■ Exercise goal ■
Write the entries out again exactly; any picture among them gets left out.

■ Dataset ■
>>>

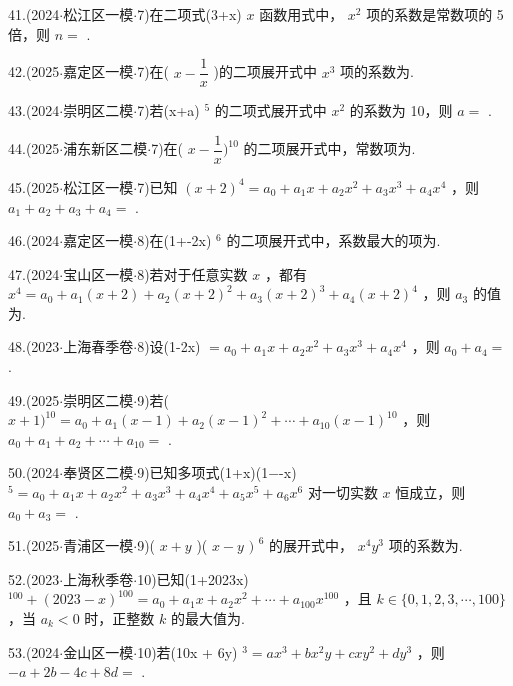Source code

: 41.(2024$\cdot$松江区一模$\cdot$7)在二项式(3+x) $x$ 函数用式中， ${x}^{2}$ 项的系数是常数项的 5 倍，则 $n =$ \blkda[2]{}.

42.(2025$\cdot$嘉定区一模$\cdot$7)在( $x - \dfrac{1}{x}$ )的二项展开式中 ${x}^{3}$ 项的系数为\blkda[2]{}.

43.(2024$\cdot$崇明区二模$\cdot$7)若(x+a) $^{5}$ 的二项式展开式中 ${x}^{2}$ 的系数为 10，则 $a =$ \blkda[2]{}.

44.(2025$\cdot$浦东新区二模$\cdot$7)在( $x - \dfrac{1}{x}{)}^{10}$ 的二项展开式中，常数项为\blkda[2]{}.

45.(2025$\cdot$松江区一模$\cdot$7)已知 ${\left( x + 2\right) }^{4} = {a}_{0} + {a}_{1}x + {a}_{2}{x}^{2} + {a}_{3}{x}^{3} + {a}_{4}{x}^{4}$ ，则 ${a}_{1} + {a}_{2} + {a}_{3} + {a}_{4} =$ \blkda[2]{}.

46.(2024$\cdot$嘉定区一模$\cdot$8)在(1+-2x) $^{6}$ 的二项展开式中，系数最大的项为\blkda[2]{}.

47.(2024$\cdot$宝山区一模$\cdot$8)若对于任意实数 $x$ ，都有 ${x}^{4} = {a}_{0} + {a}_{1}\left( {x + 2}\right)  + {a}_{2}{\left( x + 2\right) }^{2} + {a}_{3}{\left( x + 2\right) }^{3} +  {a}_{4}{\left( x + 2\right) }^{4}$ ，则 ${a}_{3}$ 的值为\blkda[2]{}.

48.(2023$\cdot$上海春季卷$\cdot$8)设(1-2x) $= {a}_{0} + {a}_{1}x + {a}_{2}{x}^{2} + {a}_{3}{x}^{3} + {a}_{4}{x}^{4}$ ，则 ${a}_{0} + {a}_{4} =$ \blkda[2]{}.

49.(2025$\cdot$崇明区二模$\cdot$9)若( $x + 1{)}^{10} = {a}_{0} + {a}_{1}\left( {x - 1}\right)  + {a}_{2}{\left( x - 1\right) }^{2} + \cdots  + {a}_{10}{\left( x - 1\right) }^{10}$ ，则 ${a}_{0} +  {a}_{1} + {a}_{2} + \cdots  + {a}_{10} =$ \blkda[2]{}.

50.(2024$\cdot$奉贤区二模$\cdot$9)已知多项式(1+x)(1−-x) $^{5} = {a}_{0} + {a}_{1}x + {a}_{2}{x}^{2} + {a}_{3}{x}^{3} + {a}_{4}{x}^{4} + {a}_{5}{x}^{5} +  {a}_{6}{x}^{6}$ 对一切实数 $x$ 恒成立，则 ${a}_{0} + {a}_{3} =$ \blkda[2]{}.

51.(2025$\cdot$青浦区一模$\cdot$9)( $x + y$ )( $x - y{\text{ ) }}^{6}$ 的展开式中， ${x}^{4}{y}^{3}$ 项的系数为\blkda[2]{}.

52.(2023$\cdot$上海秋季卷$\cdot$10)已知(1+2023x) $^{100} + {\left( {2023} - x\right) }^{100} = {a}_{0} + {a}_{1}x + {a}_{2}{x}^{2} + \cdots  + {a}_{100}{x}^{100}$ ，且 $k \in  \{ 0,1,2,3,\cdots ,{100}\}$ ，当 ${a}_{k} < 0$ 时，正整数 $k$ 的最大值为\blkda[2]{}.

53.(2024$\cdot$金山区一模$\cdot$10)若(10x + 6y) $^{3} = a{x}^{3} + b{x}^{2}y + {cx}{y}^{2} + d{y}^{3}$ ，则 $- a + {2b} - {4c} + {8d} =$ \blkda[2]{}.

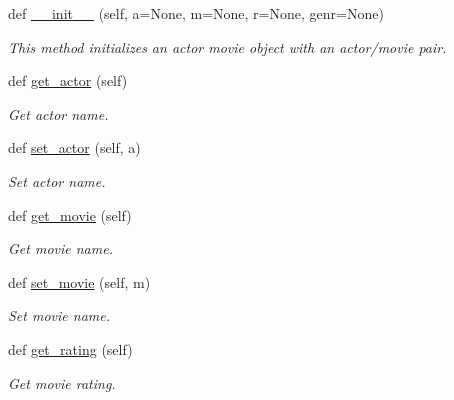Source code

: \begin{DoxyCompactItemize}
\item 
def \mbox{\hyperlink{classbridges_1_1data__src__dependent_1_1actor__movie__imdb_1_1_actor_movie_i_m_d_b_add733f3ecfc9282d102cee6bf5e20674}{\+\_\+\+\_\+init\+\_\+\+\_\+}} (self, a=None, m=None, r=None, genr=None)
\begin{DoxyCompactList}\small\item\em This method initializes an actor movie object with an actor/movie pair. \end{DoxyCompactList}\item 
def \mbox{\hyperlink{classbridges_1_1data__src__dependent_1_1actor__movie__imdb_1_1_actor_movie_i_m_d_b_aa15610e743857b5834b2620d8c05c0b5}{get\+\_\+actor}} (self)
\begin{DoxyCompactList}\small\item\em Get actor name. \end{DoxyCompactList}\item 
def \mbox{\hyperlink{classbridges_1_1data__src__dependent_1_1actor__movie__imdb_1_1_actor_movie_i_m_d_b_ab55fca0c5ee3019ba7e75b8d7d357920}{set\+\_\+actor}} (self, a)
\begin{DoxyCompactList}\small\item\em Set actor name. \end{DoxyCompactList}\item 
def \mbox{\hyperlink{classbridges_1_1data__src__dependent_1_1actor__movie__imdb_1_1_actor_movie_i_m_d_b_a311b63777e31e99eecf455cc4c84ac10}{get\+\_\+movie}} (self)
\begin{DoxyCompactList}\small\item\em Get movie name. \end{DoxyCompactList}\item 
def \mbox{\hyperlink{classbridges_1_1data__src__dependent_1_1actor__movie__imdb_1_1_actor_movie_i_m_d_b_a8577d048a3cf0542b10b43009a413aae}{set\+\_\+movie}} (self, m)
\begin{DoxyCompactList}\small\item\em Set movie name. \end{DoxyCompactList}\item 
def \mbox{\hyperlink{classbridges_1_1data__src__dependent_1_1actor__movie__imdb_1_1_actor_movie_i_m_d_b_ae51c45e543ac1c7fa5d6525d1a74e7d5}{get\+\_\+rating}} (self)
\begin{DoxyCompactList}\small\item\em Get movie rating. \end{DoxyCompactList}\item 

\end{DoxyCompactItemize}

<<<

■ Solution for this problem ■
Source code

: 41.(2024$\cdot$松江区一模$\cdot$7)在二项式(3+x) $x$ 函数用式中， ${x}^{2}$ 项的系数是常数项的 5 倍，则 $n =$ \blkda[2]{}.

42.(2025$\cdot$嘉定区一模$\cdot$7)在( $x - \dfrac{1}{x}$ )的二项展开式中 ${x}^{3}$ 项的系数为\blkda[2]{}.

43.(2024$\cdot$崇明区二模$\cdot$7)若(x+a) $^{5}$ 的二项式展开式中 ${x}^{2}$ 的系数为 10，则 $a =$ \blkda[2]{}.

44.(2025$\cdot$浦东新区二模$\cdot$7)在( $x - \dfrac{1}{x}{)}^{10}$ 的二项展开式中，常数项为\blkda[2]{}.

45.(2025$\cdot$松江区一模$\cdot$7)已知 ${\left( x + 2\right) }^{4} = {a}_{0} + {a}_{1}x + {a}_{2}{x}^{2} + {a}_{3}{x}^{3} + {a}_{4}{x}^{4}$ ，则 ${a}_{1} + {a}_{2} + {a}_{3} + {a}_{4} =$ \blkda[2]{}.

46.(2024$\cdot$嘉定区一模$\cdot$8)在(1+-2x) $^{6}$ 的二项展开式中，系数最大的项为\blkda[2]{}.

47.(2024$\cdot$宝山区一模$\cdot$8)若对于任意实数 $x$ ，都有 ${x}^{4} = {a}_{0} + {a}_{1}\left( {x + 2}\right)  + {a}_{2}{\left( x + 2\right) }^{2} + {a}_{3}{\left( x + 2\right) }^{3} +  {a}_{4}{\left( x + 2\right) }^{4}$ ，则 ${a}_{3}$ 的值为\blkda[2]{}.

48.(2023$\cdot$上海春季卷$\cdot$8)设(1-2x) $= {a}_{0} + {a}_{1}x + {a}_{2}{x}^{2} + {a}_{3}{x}^{3} + {a}_{4}{x}^{4}$ ，则 ${a}_{0} + {a}_{4} =$ \blkda[2]{}.

49.(2025$\cdot$崇明区二模$\cdot$9)若( $x + 1{)}^{10} = {a}_{0} + {a}_{1}\left( {x - 1}\right)  + {a}_{2}{\left( x - 1\right) }^{2} + \cdots  + {a}_{10}{\left( x - 1\right) }^{10}$ ，则 ${a}_{0} +  {a}_{1} + {a}_{2} + \cdots  + {a}_{10} =$ \blkda[2]{}.

50.(2024$\cdot$奉贤区二模$\cdot$9)已知多项式(1+x)(1−-x) $^{5} = {a}_{0} + {a}_{1}x + {a}_{2}{x}^{2} + {a}_{3}{x}^{3} + {a}_{4}{x}^{4} + {a}_{5}{x}^{5} +  {a}_{6}{x}^{6}$ 对一切实数 $x$ 恒成立，则 ${a}_{0} + {a}_{3} =$ \blkda[2]{}.

51.(2025$\cdot$青浦区一模$\cdot$9)( $x + y$ )( $x - y{\text{ ) }}^{6}$ 的展开式中， ${x}^{4}{y}^{3}$ 项的系数为\blkda[2]{}.

52.(2023$\cdot$上海秋季卷$\cdot$10)已知(1+2023x) $^{100} + {\left( {2023} - x\right) }^{100} = {a}_{0} + {a}_{1}x + {a}_{2}{x}^{2} + \cdots  + {a}_{100}{x}^{100}$ ，且 $k \in  \{ 0,1,2,3,\cdots ,{100}\}$ ，当 ${a}_{k} < 0$ 时，正整数 $k$ 的最大值为\blkda[2]{}.

53.(2024$\cdot$金山区一模$\cdot$10)若(10x + 6y) $^{3} = a{x}^{3} + b{x}^{2}y + {cx}{y}^{2} + d{y}^{3}$ ，则 $- a + {2b} - {4c} + {8d} =$ \blkda[2]{}.

Source code

: \begin{DoxyCompactItemize}
\item 
def \mbox{\hyperlink{classbridges_1_1data__src__dependent_1_1actor__movie__imdb_1_1_actor_movie_i_m_d_b_add733f3ecfc9282d102cee6bf5e20674}{\+\_\+\+\_\+init\+\_\+\+\_\+}} (self, a=None, m=None, r=None, genr=None)
\begin{DoxyCompactList}\small\item\em This method initializes an actor movie object with an actor/movie pair. \end{DoxyCompactList}\item 
def \mbox{\hyperlink{classbridges_1_1data__src__dependent_1_1actor__movie__imdb_1_1_actor_movie_i_m_d_b_aa15610e743857b5834b2620d8c05c0b5}{get\+\_\+actor}} (self)
\begin{DoxyCompactList}\small\item\em Get actor name. \end{DoxyCompactList}\item 
def \mbox{\hyperlink{classbridges_1_1data__src__dependent_1_1actor__movie__imdb_1_1_actor_movie_i_m_d_b_ab55fca0c5ee3019ba7e75b8d7d357920}{set\+\_\+actor}} (self, a)
\begin{DoxyCompactList}\small\item\em Set actor name. \end{DoxyCompactList}\item 
def \mbox{\hyperlink{classbridges_1_1data__src__dependent_1_1actor__movie__imdb_1_1_actor_movie_i_m_d_b_a311b63777e31e99eecf455cc4c84ac10}{get\+\_\+movie}} (self)
\begin{DoxyCompactList}\small\item\em Get movie name. \end{DoxyCompactList}\item 
def \mbox{\hyperlink{classbridges_1_1data__src__dependent_1_1actor__movie__imdb_1_1_actor_movie_i_m_d_b_a8577d048a3cf0542b10b43009a413aae}{set\+\_\+movie}} (self, m)
\begin{DoxyCompactList}\small\item\em Set movie name. \end{DoxyCompactList}\item 
def \mbox{\hyperlink{classbridges_1_1data__src__dependent_1_1actor__movie__imdb_1_1_actor_movie_i_m_d_b_ae51c45e543ac1c7fa5d6525d1a74e7d5}{get\+\_\+rating}} (self)
\begin{DoxyCompactList}\small\item\em Get movie rating. \end{DoxyCompactList}\item 

\end{DoxyCompactItemize}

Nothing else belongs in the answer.